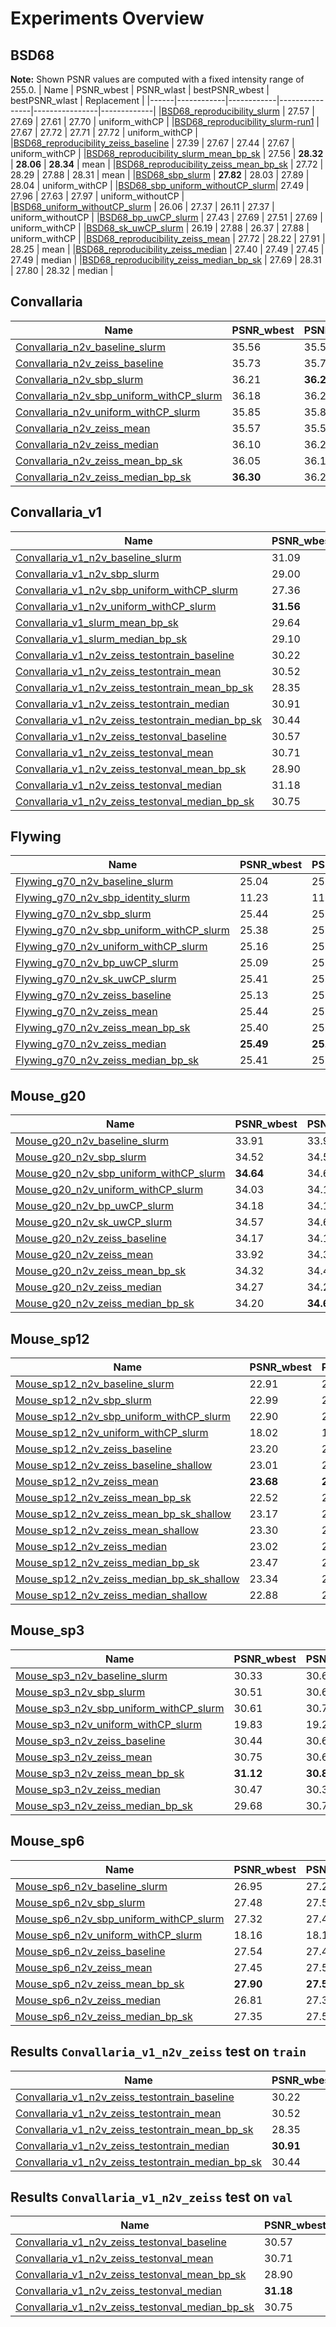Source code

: # Experiments Overview

## BSD68
__Note:__ Shown PSNR values are computed with a fixed intensity range of 255.0.
| Name | PSNR_wbest | PSNR_wlast | bestPSNR_wbest | bestPSNR_wlast | Replacement |
|------|------------|------------|----------------|----------------|-------------|
|[BSD68_reproducibility_slurm](./experiments/BSD68_reproducibility_slurm/results_255_avg.csv)            |   27.57   |   27.69   | 27.61 | 27.70 | uniform_withCP |
|[BSD68_reproducibility_slurm-run1](./experiments/BSD68_reproducibility_slurm-run1/results_255_avg.csv)  |   27.67   |   27.72   | 27.71 | 27.72 | uniform_withCP |
|[BSD68_reproducibility_zeiss_baseline](experiments/BSD68_reproducibility_zeiss_baseline/results_255_avg.csv) |   27.39   |   27.67   | 27.44 | 27.67 | uniform_withCP | 
|[BSD68_reproducibility_slurm_mean_bp_sk](./experiments/BSD68_reproducibility_slurm_mean_bp_sk/results_255_avg.csv) | 27.56 | __28.32__ | __28.06__ | __28.34__ | mean |
|[BSD68_reproducibility_zeiss_mean_bp_sk](experiments/BSD68_reproducibility_zeiss_mean_bp_sk/results_255_avg.csv) |   27.72   |   28.29   | 27.88 | 28.31 | mean |
|[BSD68_sbp_slurm](./experiments/BSD68_sbp_slurm/results_255_avg.csv)                                    | __27.82__ | 28.03 | 27.89 | 28.04 | uniform_withCP |
|[BSD68_sbp_uniform_withoutCP_slurm](./experiments/BSD68_sbp_uniform_withoutCP_slurm/results_255_avg.csv)|   27.49   |   27.96   | 27.63 | 27.97 | uniform_withoutCP |
|[BSD68_uniform_withoutCP_slurm](./experiments/BSD68_uniform_withoutCP_slurm/results_255_avg.csv)        |   26.06   |   27.37   | 26.11 | 27.37 | uniform_withoutCP |
|[BSD68_bp_uwCP_slurm](./experiments/BSD68_bp_uwCP_slurm/results_255_avg.csv)                            |   27.43   |   27.69   | 27.51 | 27.69 | uniform_withCP |
|[BSD68_sk_uwCP_slurm](./experiments/BSD68_sk_uwCP_slurm/results_255_avg.csv)                            |   26.19   |   27.88   | 26.37 | 27.88 | uniform_withCP |
|[BSD68_reproducibility_zeiss_mean](experiments/BSD68_reproducibility_zeiss_mean/results_255_avg.csv) |   27.72   |  28.22   | 27.91 | 28.25 | mean |
|[BSD68_reproducibility_zeiss_median](experiments/BSD68_reproducibility_zeiss_median/results_255_avg.csv) |   27.40   |   27.49   | 27.45 | 27.49 | median |
|[BSD68_reproducibility_zeiss_median_bp_sk](experiments/BSD68_reproducibility_zeiss_median_bp_sk/results_255_avg.csv) |   27.69   |   28.31   | 27.80 | 28.32 | median |


## Convallaria
| Name | PSNR_wbest | PSNR_wlast | bestPSNR_wbest | bestPSNR_wlast | Replacement |
|------|------------|------------|----------------|----------------|-------------| 
|[Convallaria_n2v_baseline_slurm](./experiments/Convallaria_n2v_baseline_slurm)                    |   35.56   |   35.56   |   35.58   |   35.58   | uniform_withoutCP |
|[Convallaria_n2v_zeiss_baseline](experiments/Convallaria_n2v_zeiss_baseline)                      |   35.73   |   35.73   |   35.75   |   35.76   | uniform_withoutCP |
|[Convallaria_n2v_sbp_slurm](./experiments/Convallaria_n2v_sbp_slurm)                              |   36.21   | __36.29__ |   36.25   |   36.31   | uniform_withoutCP |
|[Convallaria_n2v_sbp_uniform_withCP_slurm](./experiments/Convallaria_n2v_sbp_uniform_withCP_slurm)|   36.18   |   36.24   |   36.20   |   36.26   | uniform_withCP |
|[Convallaria_n2v_uniform_withCP_slurm](./experiments/Convallaria_n2v_uniform_withCP_slurm)        |   35.85   |   35.87   |   35.86   |   35.89   | uniform_withCP |
|[Convallaria_n2v_zeiss_mean](experiments/Convallaria_n2v_zeiss_mean)                              |   35.57   |   35.57   |   36.00   |   35.90   | mean |
|[Convallaria_n2v_zeiss_median](experiments/Convallaria_n2v_zeiss_median)                          |   36.10   |   36.23   | __36.42__ | __36.39__ | median |
|[Convallaria_n2v_zeiss_mean_bp_sk](experiments/Convallaria_n2v_zeiss_mean_bp_sk)                  |   36.05   |   36.15   |   36.20   |   36.27   | mean |
|[Convallaria_n2v_zeiss_median_bp_sk](experiments/Convallaria_n2v_zeiss_median_bp_sk)              | __36.30__ |   36.25   |   36.34   |   36.36   | median |


## Convallaria_v1
| Name | PSNR_wbest | PSNR_wlast | bestPSNR_wbest | bestPSNR_wlast | Replacement |
|------|------------|------------|----------------|----------------|-------------| 
|[Convallaria_v1_n2v_baseline_slurm](./experiments/Convallaria_v1_n2v_baseline_slurm)                               |   31.09   |   31.22   |   31.27   |   31.24   | uniform_withoutCP |
|[Convallaria_v1_n2v_sbp_slurm](./experiments/Convallaria_v1_n2v_sbp_slurm)                                         |   29.00   | __31.47__ |   30.38   | __31.51__ | uniform_withoutCP |
|[Convallaria_v1_n2v_sbp_uniform_withCP_slurm](./experiments/Convallaria_v1_n2v_sbp_uniform_withCP_slurm)           |   27.36   |   31.43   |   29.66   |   31.45   | uniform_withCP |
|[Convallaria_v1_n2v_uniform_withCP_slurm](./experiments/Convallaria_v1_n2v_uniform_withCP_slurm)                   | __31.56__ |   31.41   | __31.85__ |   31.43   | uniform_withCP |
|[Convallaria_v1_slurm_mean_bp_sk](./experiments/Convallaria_v1_slurm_mean_bp_sk)                                   |   29.64   |   31.42   |   30.38   |   31.48   | mean |
|[Convallaria_v1_slurm_median_bp_sk](./experiments/Convallaria_v1_slurm_median_bp_sk)                               |   29.10   |   31.40   |   30.18   |   31.44   | median |
|[Convallaria_v1_n2v_zeiss_testontrain_baseline](experiments/Convallaria_v1_n2v_zeiss_testontrain_baseline)         |   30.22   |   30.50   |   30.39   |   30.52   | uniform_withoutCP |
|[Convallaria_v1_n2v_zeiss_testontrain_mean](experiments/Convallaria_v1_n2v_zeiss_testontrain_mean)                 |   30.52   |   31.18   |   31.16   |   31.37   | mean |
|[Convallaria_v1_n2v_zeiss_testontrain_mean_bp_sk](experiments/Convallaria_v1_n2v_zeiss_testontrain_mean_bp_sk)     |   28.35   |   31.01   |   28.97   |   31.09   | mean |
|[Convallaria_v1_n2v_zeiss_testontrain_median](experiments/Convallaria_v1_n2v_zeiss_testontrain_median)             |   30.91   |   31.08   |   31.16   |   31.35   | median |
|[Convallaria_v1_n2v_zeiss_testontrain_median_bp_sk](experiments/Convallaria_v1_n2v_zeiss_testontrain_median_bp_sk) |   30.44   |   31.01   |   30.73   |   31.06   | median |
|[Convallaria_v1_n2v_zeiss_testonval_baseline](experiments/Convallaria_v1_n2v_zeiss_testonval_baseline)             |   30.57   |   30.72   |   30.65   |   30.74   | uniform_withoutCP|
|[Convallaria_v1_n2v_zeiss_testonval_mean](experiments/Convallaria_v1_n2v_zeiss_testonval_mean)                     |   30.71   |   31.35   |   31.37   |   31.49   | mean |
|[Convallaria_v1_n2v_zeiss_testonval_mean_bp_sk](experiments/Convallaria_v1_n2v_zeiss_testonval_mean_bp_sk)         |   28.90   |   31.16   |   29.52   |   31.22   | mean |
|[Convallaria_v1_n2v_zeiss_testonval_median](experiments/Convallaria_v1_n2v_zeiss_testonval_median)                 |   31.18   |   31.24   |   31.27   |   31.48   | median |
|[Convallaria_v1_n2v_zeiss_testonval_median_bp_sk](experiments/Convallaria_v1_n2v_zeiss_testonval_median_bp_sk)     |   30.75   |   31.15   |   31.02   |   31.19   | median |



## Flywing
| Name | PSNR_wbest | PSNR_wlast | bestPSNR_wbest | bestPSNR_wlast | Replacement |
|------|------------|------------|----------------|----------------|-------------|
|[Flywing_g70_n2v_baseline_slurm](./experiments/Flywing_g70_n2v_baseline_slurm)                    |   25.04   |   25.00   |   25.07   |   25.04   | uniform_withoutCP |
|[Flywing_g70_n2v_sbp_identity_slurm](./experiments/Flywing_g70_n2v_sbp_identity_slurm)            |   11.23   |   11.23   |   17.68   |   17.68   | identity |
|[Flywing_g70_n2v_sbp_slurm](./experiments/Flywing_g70_n2v_sbp_slurm)                              |   25.44   |   25.45   |   25.47   |   25.49   | uniform_withoutCP |
|[Flywing_g70_n2v_sbp_uniform_withCP_slurm](./experiments/Flywing_g70_n2v_sbp_uniform_withCP_slurm)|   25.38   |   25.38   |   25.41   |   25.42   | uniform_withCP |
|[Flywing_g70_n2v_uniform_withCP_slurm](./experiments/Flywing_g70_n2v_uniform_withCP_slurm)        |   25.16   |   25.17   |   25.19   |   25.20   | uniform_withCP |
|[Flywing_g70_n2v_bp_uwCP_slurm](./experiments/Flywing_g70_n2v_bp_uwCP_slurm)                      |   25.09   |   25.27   |   25.14   |   25.30   | uniform_withCP |
|[Flywing_g70_n2v_sk_uwCP_slurm](./experiments/Flywing_g70_n2v_sk_uwCP_slurm)                      |   25.41   |   25.45   |   25.46   |   25.49   | uniform_withCP |
|[Flywing_g70_n2v_zeiss_baseline](experiments/Flywing_g70_n2v_zeiss_baseline)                      |   25.13   |   25.21   |   25.16   |   25.24   | uniform_withoutCP |
|[Flywing_g70_n2v_zeiss_mean](experiments/Flywing_g70_n2v_zeiss_mean)                              |   25.44   |   25.45   |   25.50   |   25.54   | mean |
|[Flywing_g70_n2v_zeiss_mean_bp_sk](experiments/Flywing_g70_n2v_zeiss_mean_bp_sk)                  |   25.40   |   25.44   |   25.46   |   25.48   | mean |
|[Flywing_g70_n2v_zeiss_median](experiments/Flywing_g70_n2v_zeiss_median)                          | __25.49__ | __25.50__ | __25.57__ | __25.57__ | meadian |
|[Flywing_g70_n2v_zeiss_median_bp_sk](experiments/Flywing_g70_n2v_zeiss_median_bp_sk)              |   25.41   |   25.41   |   25.46   |   25.46   | median |


## Mouse_g20
| Name | PSNR_wbest | PSNR_wlast | bestPSNR_wbest | bestPSNR_wlast | Replacement |
|------|------------|------------|----------------|----------------|-------------|
|[Mouse_g20_n2v_baseline_slurm](./experiments/Mouse_g20_n2v_baseline_slurm)                    |   33.91   |   33.93   |   33.93   |   33.94   | uniform_withoutCP |
|[Mouse_g20_n2v_sbp_slurm](./experiments/Mouse_g20_n2v_sbp_slurm)                              |   34.52   |   34.57   |   34.55   |   34.59   | uniform_withoutCP |
|[Mouse_g20_n2v_sbp_uniform_withCP_slurm](./experiments/Mouse_g20_n2v_sbp_uniform_withCP_slurm)| __34.64__ |   34.63   | __34.64__ |   34.65   | uniform_withCP |
|[Mouse_g20_n2v_uniform_withCP_slurm](./experiments/Mouse_g20_n2v_uniform_withCP_slurm)        |   34.03   |   34.11   |   34.06   |   34.12   | uniform_withCP |
|[Mouse_g20_n2v_bp_uwCP_slurm](./experiments/Mouse_g20_n2v_bp_uwCP_slurm)                      |   34.18   |   34.16   |   34.20   |   34.17   | uniform_withCP |
|[Mouse_g20_n2v_sk_uwCP_slurm](./experiments/Mouse_g20_n2v_sk_uwCP_slurm)                      |   34.57   |   34.61   |   34.59   |   34.63   | uniform_withCP |
|[Mouse_g20_n2v_zeiss_baseline](experiments/Mouse_g20_n2v_zeiss_baseline)                      |   34.17   |   34.18   |   34.17   |   34.20   | uniform_withoutCP |
|[Mouse_g20_n2v_zeiss_mean](experiments/Mouse_g20_n2v_zeiss_mean)                              |   33.92   |   34.39   |   34.41   |   34.49   | mean |
|[Mouse_g20_n2v_zeiss_mean_bp_sk](experiments/Mouse_g20_n2v_zeiss_mean_bp_sk)                  |   34.32   |   34.49   |   34.50   |   34.61   | mean |
|[Mouse_g20_n2v_zeiss_median](experiments/Mouse_g20_n2v_zeiss_median)                          |   34.27   |   34.26   |   34.41   |   34.41   | median |
|[Mouse_g20_n2v_zeiss_median_bp_sk](experiments/Mouse_g20_n2v_zeiss_median_bp_sk)              |   34.20   | __34.64__ |   34.41   | __34.74__ | median |


## Mouse_sp12
| Name | PSNR_wbest | PSNR_wlast | bestPSNR_wbest | bestPSNR_wlast | Replacement |
|------|------------|------------|----------------|----------------|-------------|
|[Mouse_sp12_n2v_baseline_slurm](./experiments/Mouse_sp12_n2v_baseline_slurm)                       |   22.91   |   22.96   |   33.45   |   33.49   | uniform_withoutCP |
|[Mouse_sp12_n2v_sbp_slurm](./experiments/Mouse_sp12_n2v_sbp_slurm)                                 |   22.99   |   23.07   |   34.36   |   34.52   | uniform_withoutCP |
|[Mouse_sp12_n2v_sbp_uniform_withCP_slurm](./experiments/Mouse_sp12_n2v_sbp_uniform_withCP_slurm)   |   22.90   |   22.99   |   34.10   |   34.19   | uniform_withCP |
|[Mouse_sp12_n2v_uniform_withCP_slurm](./experiments/Mouse_sp12_n2v_uniform_withCP_slurm)           |   18.02   |   17.99   |   21.00   |   20.99   | uniform_withCP |
|[Mouse_sp12_n2v_zeiss_baseline](experiments/Mouse_sp12_n2v_zeiss_baseline)                         |   23.20   |   22.98   |   33.83   |   34.12   | uniform_withoutCP |
|[Mouse_sp12_n2v_zeiss_baseline_shallow](experiments/Mouse_sp12_n2v_zeiss_baseline_shallow)         |   23.01   |   23.05   |   33.97   |   34.01   | uniform_withoutCP |
|[Mouse_sp12_n2v_zeiss_mean](experiments/Mouse_sp12_n2v_zeiss_mean)                                 | __23.68__ | __23.25__ |   33.87   |   33.66   | mean |
|[Mouse_sp12_n2v_zeiss_mean_bp_sk](experiments/Mouse_sp12_n2v_zeiss_mean_bp_sk)                     |   22.52   |   23.18   |   32.91   |   34.17   | mean |
|[Mouse_sp12_n2v_zeiss_mean_bp_sk_shallow](experiments/Mouse_sp12_n2v_zeiss_mean_bp_sk_shallow)     |   23.17   |   23.22   |   33.91   |   33.90   | mean |
|[Mouse_sp12_n2v_zeiss_mean_shallow](experiments/Mouse_sp12_n2v_zeiss_mean_shallow)                 |   23.30   |   23.21   |   33.12   |   33.26   | mean |
|[Mouse_sp12_n2v_zeiss_median](experiments/Mouse_sp12_n2v_zeiss_median)                             |   23.02   |   22.92   |   33.57   |   33.45   | median |
|[Mouse_sp12_n2v_zeiss_median_bp_sk](experiments/Mouse_sp12_n2v_zeiss_median_bp_sk)                 |   23.47   |   23.00   | __34.39__ | __34.54__ | median |
|[Mouse_sp12_n2v_zeiss_median_bp_sk_shallow](experiments/Mouse_sp12_n2v_zeiss_median_bp_sk_shallow) |   23.34   |   22.98   |   33.82   |   33.88   | median |
|[Mouse_sp12_n2v_zeiss_median_shallow](experiments/Mouse_sp12_n2v_zeiss_median_shallow)             |   22.88   |   22.88   |   32.99   |   32.98   | median |


## Mouse_sp3
| Name | PSNR_wbest | PSNR_wlast | bestPSNR_wbest | bestPSNR_wlast | Replacement |
|------|------------|------------|----------------|----------------|-------------|
|[Mouse_sp3_n2v_baseline_slurm](./experiments/Mouse_sp3_n2v_baseline_slurm)                    |   30.33   |   30.60   |   34.94   |   35.17   | uniform_withoutCP |
|[Mouse_sp3_n2v_sbp_slurm](./experiments/Mouse_sp3_n2v_sbp_slurm)                              |   30.51   |   30.66   |   35.63   | __35.91__ | uniform_withoutCP |
|[Mouse_sp3_n2v_sbp_uniform_withCP_slurm](./experiments/Mouse_sp3_n2v_sbp_uniform_withCP_slurm)|   30.61   |   30.71   | __35.64__ |   35.74   | uniform_withCP |
|[Mouse_sp3_n2v_uniform_withCP_slurm](./experiments/Mouse_sp3_n2v_uniform_withCP_slurm)        |   19.83   |   19.23   |   21.79   |   21.32   | uniform_withCP |
|[Mouse_sp3_n2v_zeiss_baseline](experiments/Mouse_sp3_n2v_zeiss_baseline)                      |   30.44   |   30.63   |   35.38   |   35.44   | uniform_withoutCP |
|[Mouse_sp3_n2v_zeiss_mean](experiments/Mouse_sp3_n2v_zeiss_mean)                              |   30.75   |   30.66   |   35.27   |   35.29   | mean |
|[Mouse_sp3_n2v_zeiss_mean_bp_sk](experiments/Mouse_sp3_n2v_zeiss_mean_bp_sk)                  | __31.12__ | __30.81__ |   35.00   |   35.51   | mean |
|[Mouse_sp3_n2v_zeiss_median](experiments/Mouse_sp3_n2v_zeiss_median)                          |   30.47   |   30.39   |   35.25   |   35.23   | median |
|[Mouse_sp3_n2v_zeiss_median_bp_sk](experiments/Mouse_sp3_n2v_zeiss_median_bp_sk)              |   29.68   |   30.75   |   35.07   |   35.81   | median |


## Mouse_sp6
| Name | PSNR_wbest | PSNR_wlast | bestPSNR_wbest | bestPSNR_wlast | Replacement |
|------|------------|------------|----------------|----------------|-------------|
|[Mouse_sp6_n2v_baseline_slurm](./experiments/Mouse_sp6_n2v_baseline_slurm)                    |   26.95   |   27.27   |   34.05   |   34.24   | uniform_withoutCP |
|[Mouse_sp6_n2v_sbp_slurm](./experiments/Mouse_sp6_n2v_sbp_slurm)                              |   27.48   |   27.50   |   35.43   |   35.47   | uniform_withoutCP |
|[Mouse_sp6_n2v_sbp_uniform_withCP_slurm](./experiments/Mouse_sp6_n2v_sbp_uniform_withCP_slurm)|   27.32   |   27.48   |   34.96   |   35.32   | uniform_withCP |
|[Mouse_sp6_n2v_uniform_withCP_slurm](./experiments/Mouse_sp6_n2v_uniform_withCP_slurm)        |   18.16   |   18.13   |   20.76   |   20.69   | uniform_withCP |
|[Mouse_sp6_n2v_zeiss_baseline](experiments/Mouse_sp6_n2v_zeiss_baseline)                      |   27.54   |   27.41   |   34.81   |   34.89   | uniform_withoutCP |
|[Mouse_sp6_n2v_zeiss_mean](experiments/Mouse_sp6_n2v_zeiss_mean)                              |   27.45   |   27.50   |   34.63   |   34.71   | mean |
|[Mouse_sp6_n2v_zeiss_mean_bp_sk](experiments/Mouse_sp6_n2v_zeiss_mean_bp_sk)                  | __27.90__ | __27.58__ |   34.89   |   35.01   | mean |
|[Mouse_sp6_n2v_zeiss_median](experiments/Mouse_sp6_n2v_zeiss_median)                          |   26.81   |   27.36   |   34.86   |   35.07   | median |
|[Mouse_sp6_n2v_zeiss_median_bp_sk](experiments/Mouse_sp6_n2v_zeiss_median_bp_sk)              |   27.35   |   27.53   | __35.48__ | __35.50__ | median |


## Results `Convallaria_v1_n2v_zeiss` test on `train`
| Name | PSNR_wbest | PSNR_wlast | bestPSNR_wbest | bestPSNR_wlast | Replacement |
|------|------------|------------|----------------|----------------|-------------|
|[Convallaria_v1_n2v_zeiss_testontrain_baseline](experiments/Convallaria_v1_n2v_zeiss_testontrain_baseline)         |   30.22   |   30.50   |   30.39   |   30.52   | uniform_withoutCP |
|[Convallaria_v1_n2v_zeiss_testontrain_mean](experiments/Convallaria_v1_n2v_zeiss_testontrain_mean)                 |   30.52   | __31.18__ | __31.16__ | __31.37__ | mean |
|[Convallaria_v1_n2v_zeiss_testontrain_mean_bp_sk](experiments/Convallaria_v1_n2v_zeiss_testontrain_mean_bp_sk)     |   28.35   |   31.01   |   28.97   |   31.09   | mean |
|[Convallaria_v1_n2v_zeiss_testontrain_median](experiments/Convallaria_v1_n2v_zeiss_testontrain_median)             | __30.91__ |   31.08   | __31.16__ | __31.35__ | median |
|[Convallaria_v1_n2v_zeiss_testontrain_median_bp_sk](experiments/Convallaria_v1_n2v_zeiss_testontrain_median_bp_sk) |   30.44   |   31.01   |   30.73   |   31.06   | median |


## Results `Convallaria_v1_n2v_zeiss` test on `val`
| Name | PSNR_wbest | PSNR_wlast | bestPSNR_wbest | bestPSNR_wlast | Replacement |
|------|------------|------------|----------------|----------------|-------------|
|[Convallaria_v1_n2v_zeiss_testonval_baseline](experiments/Convallaria_v1_n2v_zeiss_testonval_baseline)             |   30.57   |   30.72   |   30.65   |   30.74   | uniform_withoutCP |
|[Convallaria_v1_n2v_zeiss_testonval_mean](experiments/Convallaria_v1_n2v_zeiss_testonval_mean)                     |   30.71   | __31.35__ | __31.37__ | __31.49__ | mean |
|[Convallaria_v1_n2v_zeiss_testonval_mean_bp_sk](experiments/Convallaria_v1_n2v_zeiss_testonval_mean_bp_sk)         |   28.90   |   31.16   |   29.52   |   31.22   | mean |
|[Convallaria_v1_n2v_zeiss_testonval_median](experiments/Convallaria_v1_n2v_zeiss_testonval_median)                 | __31.18__ |   31.24   |   31.27   |   31.48   | median |
|[Convallaria_v1_n2v_zeiss_testonval_median_bp_sk](experiments/Convallaria_v1_n2v_zeiss_testonval_median_bp_sk)     |   30.75   |   31.15   |   31.02   |   31.19   | median |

_ _ _

**What you have to do**
Each line from the start of the entries through the line with "27.97 | uniform_withoutCP |" is to be restated exactly, and the pictures are to be skipped.

**Solution to the exercise**
Source code

: # Experiments Overview

## BSD68
__Note:__ Shown PSNR values are computed with a fixed intensity range of 255.0.
| Name | PSNR_wbest | PSNR_wlast | bestPSNR_wbest | bestPSNR_wlast | Replacement |
|------|------------|------------|----------------|----------------|-------------|
|[BSD68_reproducibility_slurm](./experiments/BSD68_reproducibility_slurm/results_255_avg.csv)            |   27.57   |   27.69   | 27.61 | 27.70 | uniform_withCP |
|[BSD68_reproducibility_slurm-run1](./experiments/BSD68_reproducibility_slurm-run1/results_255_avg.csv)  |   27.67   |   27.72   | 27.71 | 27.72 | uniform_withCP |
|[BSD68_reproducibility_zeiss_baseline](experiments/BSD68_reproducibility_zeiss_baseline/results_255_avg.csv) |   27.39   |   27.67   | 27.44 | 27.67 | uniform_withCP | 
|[BSD68_reproducibility_slurm_mean_bp_sk](./experiments/BSD68_reproducibility_slurm_mean_bp_sk/results_255_avg.csv) | 27.56 | __28.32__ | __28.06__ | __28.34__ | mean |
|[BSD68_reproducibility_zeiss_mean_bp_sk](experiments/BSD68_reproducibility_zeiss_mean_bp_sk/results_255_avg.csv) |   27.72   |   28.29   | 27.88 | 28.31 | mean |
|[BSD68_sbp_slurm](./experiments/BSD68_sbp_slurm/results_255_avg.csv)                                    | __27.82__ | 28.03 | 27.89 | 28.04 | uniform_withCP |
|[BSD68_sbp_uniform_withoutCP_slurm](./experiments/BSD68_sbp_uniform_withoutCP_slurm/results_255_avg.csv)|   27.49   |   27.96   | 27.63 | 27.97 | uniform_withoutCP |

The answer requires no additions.